It happens to be silent-movie day on William Eggleston's preferred TV channel when I arrive at his apartment in midtown Memphis.
Earlier, he tells me, he'd been watching one about Napoleon, though the face on screen now belongs to Gloria Swanson, her vast eyes flittering and blinking, in a thousand tiny adjustments.
To the score of tiptoeing oboes and yearning strings, smoke from Eggleston's American Spirit cigarettes, most burnt black to the filter, rolls sluggishly towards the open window. Five floors below, the virgin forest and glittering greensward of Overton Park unspool into the afternoon sun.
Eggleston - the scion of cotton-growing aristocracy in the Mississippi Delta, the legendary artist who is considered the father of serious colour photography - will be 80 in July.
He is thin but not weedy, and tall. Later, I ask how tall, apropos of chat concerning his dislike (putting it mildly) of 'blue jeans' (his term; accent on the blue) - a garment he is, he says derisively, "several notches above wearing". He would look ridiculous, he insists. "Not that I don't now."
Ridiculous is not a word you would ever use to describe this eyeful of a man, or his attire. Eccentric, perhaps, if you take into account the silver-top walking cane ("it doesn't have a dagger inside," he says, apologetically), and a pair of gold opera glasses on the sofa beside him. "For watching television," he says, noticing me looking at them, though I think he is joking.
In person, he is genteel and precise, if sometimes ill at ease, apt to pull down an iron curtain of silence when the mood takes him. His shirt is crisp and ferociously white; his shoes are polished and show not a crease or a scuff.
His suit trousers (formerly Savile Row, though these days more likely to be by his friend Stella McCartney) are cut to perfection, cloaking a pair of long, elegant legs. He wears his pink polka-dotted navy silk bow tie undone, as is his custom.
Over the years, Eggleston has been likened to the rakish Rhett Butler from Gone with the Wind (released the year he was born, in 1939) and Basil Rathbone (the same tight jaw and piercing eyes).
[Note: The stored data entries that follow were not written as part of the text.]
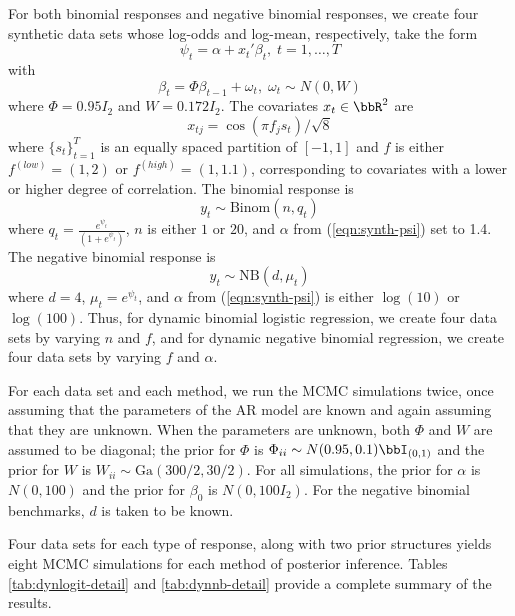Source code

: \documentclass[12pt]{article}
\newcommand{\Ga}{\text{Ga}}
\begin{document}
For both binomial responses and negative binomial responses, we create four
synthetic data sets whose log-odds and log-mean, respectively, take the form
\begin{equation}
\label{eqn:synth-psi}
\psi_t = \alpha + x_t' \beta_t, \; t = 1, \ldots, T
\end{equation}
with
\[
\beta_t = \Phi \beta_{t-1} + \omega_t, \; \omega_t \sim N(0, W)
\]
where $\Phi = 0.95 I_2$ and $W = 0.172 I_2$.  The covariates $x_t \in \bbR^2$
are 
\[
x_{tj} = \cos(\pi f_j s_t) / \sqrt{8}
\]
where $\{s_t\}_{t=1}^T$ is an equally spaced partition of $[-1,1]$ and $f$ is
either $f^{(low)} = (1,2)$ or $f^{(high)} = (1,1.1)$, corresponding to
covariates with a lower or higher degree of correlation.  The binomial response
is
\[
y_t \sim \text{Binom}(n, q_t)
\]
where $q_t = \frac{e^{\psi_t}}{(1+e^{\psi_t})}$, $n$ is either $1$ or $20$, and
$\alpha$ from (\ref{eqn:synth-psi}) set to 1.4.  The negative binomial response
is
\[
y_t \sim \text{NB}(d, \mu_t)
\]
where $d=4$, $\mu_t = e^{\psi_t}$, and $\alpha$ from (\ref{eqn:synth-psi}) is
either $\log(10)$ or $\log(100)$.  Thus, for dynamic binomial logistic
regression, we create four data sets by varying $n$ and $f$, and for dynamic
negative binomial regression, we create four data sets by varying $f$ and
$\alpha$.

For each data set and each method, we run the MCMC simulations twice, once
assuming that the parameters of the AR model are known and again assuming that
they are unknown.  When the parameters are unknown, both $\Phi$ and $W$ are
assumed to be diagonal; the prior for $\Phi$ is $\Phi_{ii} \sim N(0.95, 0.1)
\bbI_{(0,1)}$ and the prior for $W$ is $W_{ii} \sim \Ga(300/2, 30/2)$.  For all
simulations, the prior for $\alpha$ is $N(0, 100)$ and the prior for $\beta_0$
is $N(0, 100 I_2)$.  For the negative binomial benchmarks, $d$ is taken to be
known.

Four data sets for each type of response, along with two prior structures yields
eight MCMC simulations for each method of posterior inference.  Tables
\ref{tab:dynlogit-detail} and \ref{tab:dynnb-detail} provide a complete summary
of the results.

\end{document}
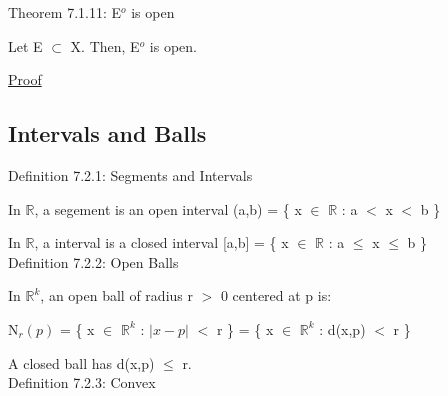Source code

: 	 \vspace{0.5cm}

{ \color{red} Theorem 7.1.11: E$^o$ is open }

	\begin{adjustbox}{minipage=14cm, right, vspace=0.1cm 0cm}
		Let  E $\subset$ X. Then, E$^o$ is open.
	\end{adjustbox}

{ \color{magenta} \underline{Proof} }


\subsection{ Intervals and Balls } 

{ \color{blue} Definition 7.2.1: Segments and Intervals } 

	\begin{adjustbox}{minipage=14cm, right, vspace=0.1cm 0cm}
		In $\mathbb{R}$, a {\color{lblue} segement} is an open interval
		(a,b) = \{ x $\in$ $\mathbb{R}$ : a $<$ x $<$ b \}

		In $\mathbb{R}$, a {\color{lblue} interval} is a closed interval
		[a,b] = \{ x $\in$ $\mathbb{R}$ : a $\leq$ x $\leq$ b \} \\
	\end{adjustbox}

{ \color{blue} Definition 7.2.2: Open Balls } 

	\begin{adjustbox}{minipage=14cm, right, vspace=0.1cm 0cm}
		In $\mathbb{R}^k$, an {\color{lblue} open ball} of radius
		r $>$ 0 centered at p is:

		\qquad N$_r(p)$ = \{ x $\in$ $\mathbb{R}^k$ : $|x-p|$ $<$ r \}
		= \{ x $\in$ $\mathbb{R}^k$ : d(x,p) $<$ r \}

		A {\color{lblue} closed ball} has d(x,p) $\leq$ r. \\
	\end{adjustbox}

{ \color{blue} Definition 7.2.3: Convex }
There's a dash of Gregory Peck, too, particularly in the eyebrows, which, once Eggleston is a bourbon down, begin to leap around his forehead in the manner of air quotes. "If I was as dramatic-looking as Bill Eggleston," his friend the pop artist Ed Ruscha once remarked, "I'd probably do nothing but photograph myself."
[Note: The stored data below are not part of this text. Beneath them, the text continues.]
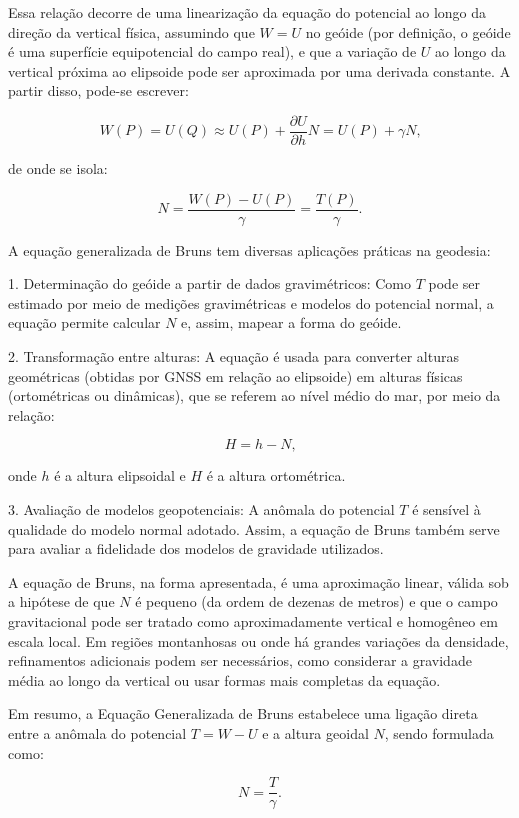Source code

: Essa relação decorre de uma linearização da equação do potencial ao longo da direção da vertical física, assumindo que \( W = U \) no geóide (por definição, o geóide é uma superfície equipotencial do campo real), e que a variação de \( U \) ao longo da vertical próxima ao elipsoide pode ser aproximada por uma derivada constante. A partir disso, pode-se escrever:

\[
W(P) = U(Q) \approx U(P) + \frac{\partial U}{\partial h} N = U(P) + \gamma N \text{,}
\]

de onde se isola:

\[
N = \frac{W(P) - U(P)}{\gamma} = \frac{T(P)}{\gamma} \text{.}
\]

A equação generalizada de Bruns tem diversas aplicações práticas na geodesia:

1. Determinação do geóide a partir de dados gravimétricos: Como \( T \) pode ser estimado por meio de medições gravimétricas e modelos do potencial normal, a equação permite calcular \( N \) e, assim, mapear a forma do geóide.

2. Transformação entre alturas: A equação é usada para converter alturas geométricas (obtidas por GNSS em relação ao elipsoide) em alturas físicas (ortométricas ou dinâmicas), que se referem ao nível médio do mar, por meio da relação:

   \[
   H = h - N \text{,}
   \]

   onde \( h \) é a altura elipsoidal e \( H \) é a altura ortométrica.

3. Avaliação de modelos geopotenciais: A anômala do potencial \( T \) é sensível à qualidade do modelo normal adotado. Assim, a equação de Bruns também serve para avaliar a fidelidade dos modelos de gravidade utilizados.

A equação de Bruns, na forma apresentada, é uma aproximação linear, válida sob a hipótese de que \( N \) é pequeno (da ordem de dezenas de metros) e que o campo gravitacional pode ser tratado como aproximadamente vertical e homogêneo em escala local. Em regiões montanhosas ou onde há grandes variações da densidade, refinamentos adicionais podem ser necessários, como considerar a gravidade média ao longo da vertical ou usar formas mais completas da equação.

Em resumo, a Equação Generalizada de Bruns estabelece uma ligação direta entre a anômala do potencial \( T = W - U \) e a altura geoidal \( N \), sendo formulada como:

\[
N = \frac{T}{\gamma} \text{.}
\]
We have met, ostensibly at least, to talk about some of his early photographs, which are about to be exhibited at David Zwirner in London, the dealer to whom he defected from Gagosian three years ago.
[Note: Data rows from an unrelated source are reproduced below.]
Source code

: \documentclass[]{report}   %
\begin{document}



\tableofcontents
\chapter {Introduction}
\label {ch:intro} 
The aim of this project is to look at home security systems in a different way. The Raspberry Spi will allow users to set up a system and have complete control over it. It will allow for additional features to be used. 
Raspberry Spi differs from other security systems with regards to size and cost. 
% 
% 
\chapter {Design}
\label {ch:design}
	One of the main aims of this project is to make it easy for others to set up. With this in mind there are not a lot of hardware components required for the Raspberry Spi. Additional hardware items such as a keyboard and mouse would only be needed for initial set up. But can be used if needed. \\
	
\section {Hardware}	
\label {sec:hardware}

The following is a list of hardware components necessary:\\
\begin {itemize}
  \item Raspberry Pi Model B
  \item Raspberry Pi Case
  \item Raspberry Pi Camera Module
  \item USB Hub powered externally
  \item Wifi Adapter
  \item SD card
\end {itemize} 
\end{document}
The pictures, from a series titled Two and One Quarter, have been culled from many thousands he made between 1966 and 1971 with a Hasselblad camera (he usually favours a Leica, though owns practically every film camera ever made).
They range all over the US, but were chiefly taken in and around Memphis and the Delta, where, bar a stint in New York's Chelsea Hotel in the 1970s and trips to Europe and the Far East, he has lived most of his life. Eggleston and I look through the proof prints together. "Let me tell you a story I think you'd like," he says, remembering the dancer Marcia Hare, whose breeze-blown hair and heavy-lidded eyes gaze up at us from the table.
She's the one he later photographed stretched out on the grass in a flower-sprigged dress, like some exquisite Pre-Raphaelite corpse. Hare was on Quaaludes at the time, a fashionable sedative that Eggleston and his friends were devoted users of in the 1970s. If you've seen Martin Scorsese's The Wolf of Wall Street, it's the drug that renders Leonardo DiCaprio unable to speak or walk.